US Dept. of Energy Announces Frontier Supercomputer: Cray and AMD to Build 1.5 Exaflop Machineby Ryan Smith on May 7, 2019 7:40 AM EST
The history of the computing industry is one of constant progress. Processors get faster, storage gets cheaper, and memory gets denser. We see the repercussions of this advancement through all aspects of society, and that extends to the top as well, where national governments continue to invest in bigger and better supercomputers. One part technological necessity and one part technological race, the exascale era of supercomputers is about to begin, as orders for the first exaFLOP-capable are now going out. It’s only fitting then that this morning the United States Department of Energy is announcing the contract for their fastest supercomputer yet, the Frontier system, which will be built by Cray and AMD.
Frontier is planned for delivery in 2021, and when it’s activated it will become the second and most powerful of the US DOE’s two planned 2021 exascale systems, with performance expected to reach 1.5 exaFLOPS. The ambitious system won’t come cheaply, however; with a price tag of over 500 million dollars for the system alone – and another 100 million dollars for R&D – Frontier is among the most expensive supercomputers ever ordered by the US Department of Energy.
The new supercomputer is being built as part of the US DOE’s CORAL-2 program for supercomputers, with Frontier scheduled to replace Oak Ridge National Laboratory’s current Summit supercomputer. Summit is the current reigning champion in the supercomputer world, with 200 petaFLOPS of performance, and accordingly the US DOE and Oak Ridge are aiming to significantly improve on its performance for the new computer. All told, Frontier should be able to deliver over 7x the performance of Summit, and is expected to be the fastest supercomputer in the world once it’s activated.
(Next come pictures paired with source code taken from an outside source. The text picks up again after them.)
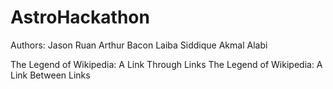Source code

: # AstroHackathon
Authors: 
Jason Ruan
Arthur Bacon
Laiba Siddique
Akmal Alabi

The Legend of Wikipedia: A Link Through Links
The Legend of Wikipedia: A Link Between Links
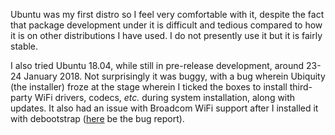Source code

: Ubuntu was my first distro so I feel very comfortable with it, despite the fact that package development under it is difficult and tedious compared to how it is on other distributions I have used. I do not presently use it but it is fairly stable.

I also tried Ubuntu 18.04, while still in pre-release development, around 23-24 January 2018. Not surprisingly it was buggy, with a bug wherein Ubiquity (the installer) froze at the stage wherein I ticked the boxes to install third-party WiFi drivers, codecs, *etc.* during system installation, along with updates. It also had an issue with Broadcom WiFi support after I installed it with debootstrap ([here](https://bugs.launchpad.net/ubuntu/+source/bcmwl/+bug/1745256) be the bug report).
Like Summit (and Titan before it), Frontier is an open science system, meaning that it’s available to academic researchers to run simulations and experiments on. Accordingly, the lab is expecting the supercomputer to be used for a wide range of projects across numerous disciplines, including not only traditional modeling and simulation tasks, but also more data-driven techniques for artificial intelligence and data analytics. In fact the latter is a bit of new ground for the lab and the system’s eventual users; just as we’ve seen in the enterprise space over the past few years, neural network-based AI is becoming an increasingly popular technique to solve problems and extract analysis from large datasets, and now researchers are looking at how to refine those techniques from the current-generation systems and apply them to exascale-level projects.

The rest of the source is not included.